Zimbabwe whites told it is against law to farm land


Harare - From midnight tonight it will be a crime for 2,900 Zimbabwean white farmers to produce food or exports to help to feed their country’s population, much of it now facing starvation. In what could be the most serious single blow to the country’s already shattered economy, the farmers will tomorrow face arrest if they set foot on their lands. Twenty years ago the same farmers earned President Mugabe’s newly independent nation its reputation as the breadbasket of Africa. Now the law allows them only to stay in their homesteads. Amendments last month to laws governing the confiscation of land order the closure of 60 per cent of the country’s productive farmland. In 45 days’ time even their homesteads will be denied them, when the Land Acquisition Act orders automatic eviction. Violation of either deadline carries maximum penalties of two years in jail or a fine of Z$20,000 (about £35).

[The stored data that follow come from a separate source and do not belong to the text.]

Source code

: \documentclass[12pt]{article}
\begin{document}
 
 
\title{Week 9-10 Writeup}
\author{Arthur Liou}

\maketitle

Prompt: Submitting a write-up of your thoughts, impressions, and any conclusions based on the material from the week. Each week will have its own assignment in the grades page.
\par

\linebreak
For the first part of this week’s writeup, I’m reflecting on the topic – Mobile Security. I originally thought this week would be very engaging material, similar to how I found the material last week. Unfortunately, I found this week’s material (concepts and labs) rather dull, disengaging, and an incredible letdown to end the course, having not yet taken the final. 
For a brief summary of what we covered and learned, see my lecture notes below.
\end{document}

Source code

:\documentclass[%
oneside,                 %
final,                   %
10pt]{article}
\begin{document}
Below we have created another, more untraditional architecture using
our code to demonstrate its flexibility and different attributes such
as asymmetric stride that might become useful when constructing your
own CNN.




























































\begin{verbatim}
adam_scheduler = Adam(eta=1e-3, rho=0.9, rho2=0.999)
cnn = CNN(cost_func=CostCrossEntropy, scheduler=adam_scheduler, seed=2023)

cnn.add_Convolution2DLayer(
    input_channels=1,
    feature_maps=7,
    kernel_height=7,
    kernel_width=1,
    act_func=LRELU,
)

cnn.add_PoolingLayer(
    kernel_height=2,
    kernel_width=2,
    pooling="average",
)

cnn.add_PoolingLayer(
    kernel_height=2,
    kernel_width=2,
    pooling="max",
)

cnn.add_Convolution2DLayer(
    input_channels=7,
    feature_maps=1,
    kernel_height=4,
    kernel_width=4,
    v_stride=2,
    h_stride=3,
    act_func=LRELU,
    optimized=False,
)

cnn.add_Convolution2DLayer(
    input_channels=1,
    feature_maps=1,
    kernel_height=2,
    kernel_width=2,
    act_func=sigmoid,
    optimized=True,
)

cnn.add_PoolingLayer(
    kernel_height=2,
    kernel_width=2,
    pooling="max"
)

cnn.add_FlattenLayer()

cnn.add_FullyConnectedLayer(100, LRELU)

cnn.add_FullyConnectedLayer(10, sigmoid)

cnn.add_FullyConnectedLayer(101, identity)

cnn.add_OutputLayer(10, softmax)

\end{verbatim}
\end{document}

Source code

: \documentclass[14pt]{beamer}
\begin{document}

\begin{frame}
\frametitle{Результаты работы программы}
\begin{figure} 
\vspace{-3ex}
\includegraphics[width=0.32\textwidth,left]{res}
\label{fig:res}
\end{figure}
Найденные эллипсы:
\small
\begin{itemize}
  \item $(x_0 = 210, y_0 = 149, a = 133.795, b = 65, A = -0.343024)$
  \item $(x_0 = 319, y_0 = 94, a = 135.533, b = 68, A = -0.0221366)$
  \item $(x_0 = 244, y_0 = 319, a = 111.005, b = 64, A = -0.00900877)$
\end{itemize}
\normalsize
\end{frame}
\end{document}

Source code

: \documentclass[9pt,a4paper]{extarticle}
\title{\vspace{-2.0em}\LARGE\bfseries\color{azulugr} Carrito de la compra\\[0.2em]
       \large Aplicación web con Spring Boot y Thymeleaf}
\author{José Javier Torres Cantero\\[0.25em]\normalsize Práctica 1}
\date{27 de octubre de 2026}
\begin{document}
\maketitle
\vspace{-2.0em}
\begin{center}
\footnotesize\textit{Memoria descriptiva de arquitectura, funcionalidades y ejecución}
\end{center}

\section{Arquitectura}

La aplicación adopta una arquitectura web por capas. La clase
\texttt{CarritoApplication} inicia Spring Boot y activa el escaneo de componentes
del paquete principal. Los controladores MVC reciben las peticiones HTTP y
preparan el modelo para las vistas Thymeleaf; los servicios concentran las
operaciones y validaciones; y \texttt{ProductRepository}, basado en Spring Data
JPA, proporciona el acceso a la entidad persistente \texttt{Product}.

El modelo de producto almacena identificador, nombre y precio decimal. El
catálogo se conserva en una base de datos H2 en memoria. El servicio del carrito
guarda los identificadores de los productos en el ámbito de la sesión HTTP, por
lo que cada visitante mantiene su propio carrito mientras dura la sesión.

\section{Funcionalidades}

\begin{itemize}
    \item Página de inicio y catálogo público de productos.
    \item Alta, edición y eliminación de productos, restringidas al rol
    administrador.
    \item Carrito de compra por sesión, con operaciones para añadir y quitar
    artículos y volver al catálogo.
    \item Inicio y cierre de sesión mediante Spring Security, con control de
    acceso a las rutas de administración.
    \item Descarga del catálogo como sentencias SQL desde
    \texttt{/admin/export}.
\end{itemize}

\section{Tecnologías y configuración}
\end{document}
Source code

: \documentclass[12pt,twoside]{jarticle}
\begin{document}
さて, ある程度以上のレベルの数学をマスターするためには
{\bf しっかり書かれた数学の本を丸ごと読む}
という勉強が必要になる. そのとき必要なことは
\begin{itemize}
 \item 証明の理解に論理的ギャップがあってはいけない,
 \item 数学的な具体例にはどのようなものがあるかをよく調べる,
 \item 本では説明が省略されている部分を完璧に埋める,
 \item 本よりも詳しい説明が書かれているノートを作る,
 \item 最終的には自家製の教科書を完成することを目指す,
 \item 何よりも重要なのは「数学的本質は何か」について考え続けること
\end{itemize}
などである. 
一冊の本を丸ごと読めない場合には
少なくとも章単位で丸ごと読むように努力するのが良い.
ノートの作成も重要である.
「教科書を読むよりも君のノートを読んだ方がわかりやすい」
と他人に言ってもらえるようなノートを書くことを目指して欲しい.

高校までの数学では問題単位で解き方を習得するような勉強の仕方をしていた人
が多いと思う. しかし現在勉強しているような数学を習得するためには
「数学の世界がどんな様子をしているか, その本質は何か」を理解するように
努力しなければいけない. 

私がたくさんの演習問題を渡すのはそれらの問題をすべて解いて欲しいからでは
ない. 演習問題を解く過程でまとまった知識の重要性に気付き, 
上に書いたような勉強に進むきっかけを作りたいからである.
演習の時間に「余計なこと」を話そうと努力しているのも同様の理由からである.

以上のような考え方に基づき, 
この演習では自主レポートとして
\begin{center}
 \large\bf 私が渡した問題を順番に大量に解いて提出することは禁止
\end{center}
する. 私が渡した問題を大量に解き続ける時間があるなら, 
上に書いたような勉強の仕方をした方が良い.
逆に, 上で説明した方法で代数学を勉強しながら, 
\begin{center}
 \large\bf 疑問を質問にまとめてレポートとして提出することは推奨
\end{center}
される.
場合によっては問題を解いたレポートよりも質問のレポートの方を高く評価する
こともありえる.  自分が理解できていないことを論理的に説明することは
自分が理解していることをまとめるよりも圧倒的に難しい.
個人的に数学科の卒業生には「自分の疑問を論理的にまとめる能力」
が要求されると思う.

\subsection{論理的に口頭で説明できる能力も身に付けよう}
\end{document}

For most of the remaining 40 per cent of the farmers, a rash of new 90-day expulsion orders is being issued, and 94 per cent of the 28 million acres of white farmland has been formally listed for Mr Mugabe’s land grab. A clause in the law allows farmers to apply for an exemption, and a group of tobacco farmers put in their applications last week. However, Jonathan Moyo, the Information Minister, was dismissive of the applications. "They are a waste of time because they are cynical and sinister," he said. "There will be no extra-judicial waiver. The land reform programme is real and irreversible." Jenni Williams, a spokesman for the Commercial Farmers’ Union, said: "This is insanity. Ranchers have got to water their cattle. They can’t just leave them. There are people with millions of dollars of wheat in the ground. People cannot just get up and walk away from everything they have built up in their lives. It’s absolutely unconstitutional." The farmers were divided on how to deal with the new threat, she said. "There will be those who will not abandon their homes and would rather face the authorities."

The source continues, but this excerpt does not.